— Exercise objective —
From the entries below, please output exactly the lines starting at the one containing "on a socket" and ending at the one containing "GET /productAttributes", both included.

Stored dataset items:
----

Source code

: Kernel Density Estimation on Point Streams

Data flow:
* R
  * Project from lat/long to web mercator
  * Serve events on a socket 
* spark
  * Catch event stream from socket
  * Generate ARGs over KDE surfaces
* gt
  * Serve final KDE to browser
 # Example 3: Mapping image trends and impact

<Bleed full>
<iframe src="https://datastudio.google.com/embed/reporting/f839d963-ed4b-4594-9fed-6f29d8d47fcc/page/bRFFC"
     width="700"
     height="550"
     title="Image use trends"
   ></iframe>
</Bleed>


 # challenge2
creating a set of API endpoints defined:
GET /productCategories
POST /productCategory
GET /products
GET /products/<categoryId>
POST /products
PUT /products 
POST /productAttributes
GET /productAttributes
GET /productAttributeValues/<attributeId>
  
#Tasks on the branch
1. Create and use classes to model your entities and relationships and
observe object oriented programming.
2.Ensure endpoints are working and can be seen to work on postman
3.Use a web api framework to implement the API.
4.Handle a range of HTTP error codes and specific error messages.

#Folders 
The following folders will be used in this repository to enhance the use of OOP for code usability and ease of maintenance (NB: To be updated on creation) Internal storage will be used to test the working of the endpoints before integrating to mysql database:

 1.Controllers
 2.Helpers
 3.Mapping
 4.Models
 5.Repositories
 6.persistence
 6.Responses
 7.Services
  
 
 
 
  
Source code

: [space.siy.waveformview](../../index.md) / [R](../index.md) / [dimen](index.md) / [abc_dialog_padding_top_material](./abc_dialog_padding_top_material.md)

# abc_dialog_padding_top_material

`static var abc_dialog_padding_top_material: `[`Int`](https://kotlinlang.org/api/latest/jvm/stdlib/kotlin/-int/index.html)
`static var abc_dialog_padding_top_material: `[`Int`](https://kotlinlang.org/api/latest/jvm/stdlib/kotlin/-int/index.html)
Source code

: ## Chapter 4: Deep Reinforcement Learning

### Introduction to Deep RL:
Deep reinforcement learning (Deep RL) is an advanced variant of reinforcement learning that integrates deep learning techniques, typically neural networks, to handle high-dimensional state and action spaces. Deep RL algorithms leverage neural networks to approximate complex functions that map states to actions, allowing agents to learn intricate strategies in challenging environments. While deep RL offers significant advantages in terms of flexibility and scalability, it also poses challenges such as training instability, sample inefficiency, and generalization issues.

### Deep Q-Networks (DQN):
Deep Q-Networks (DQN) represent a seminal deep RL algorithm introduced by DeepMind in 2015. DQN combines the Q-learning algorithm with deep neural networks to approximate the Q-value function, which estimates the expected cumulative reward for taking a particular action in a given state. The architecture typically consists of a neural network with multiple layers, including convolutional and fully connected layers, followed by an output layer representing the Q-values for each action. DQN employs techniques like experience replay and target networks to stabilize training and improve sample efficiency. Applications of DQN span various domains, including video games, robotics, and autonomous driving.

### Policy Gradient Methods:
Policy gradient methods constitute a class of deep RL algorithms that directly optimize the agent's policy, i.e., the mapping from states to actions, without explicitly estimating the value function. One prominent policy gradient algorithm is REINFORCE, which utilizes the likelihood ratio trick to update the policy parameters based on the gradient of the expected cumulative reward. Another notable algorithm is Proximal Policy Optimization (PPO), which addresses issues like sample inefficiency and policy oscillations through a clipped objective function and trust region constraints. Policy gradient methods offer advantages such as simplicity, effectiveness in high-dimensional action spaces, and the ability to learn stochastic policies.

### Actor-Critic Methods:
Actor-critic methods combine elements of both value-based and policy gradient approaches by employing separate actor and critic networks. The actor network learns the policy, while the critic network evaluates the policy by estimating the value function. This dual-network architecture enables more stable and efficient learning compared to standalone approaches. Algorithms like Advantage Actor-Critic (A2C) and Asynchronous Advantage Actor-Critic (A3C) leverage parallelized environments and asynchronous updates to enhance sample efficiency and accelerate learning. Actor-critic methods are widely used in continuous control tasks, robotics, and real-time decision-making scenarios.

----

— Solution for this exercise —
  * Serve events on a socket 
* spark
  * Catch event stream from socket
  * Generate ARGs over KDE surfaces
* gt
  * Serve final KDE to browser
 # Example 3: Mapping image trends and impact

<Bleed full>
<iframe src="https://datastudio.google.com/embed/reporting/f839d963-ed4b-4594-9fed-6f29d8d47fcc/page/bRFFC"
     width="700"
     height="550"
     title="Image use trends"
   ></iframe>
</Bleed>


 # challenge2
creating a set of API endpoints defined:
GET /productCategories
POST /productCategory
GET /products
GET /products/<categoryId>
POST /products
PUT /products 
POST /productAttributes
GET /productAttributes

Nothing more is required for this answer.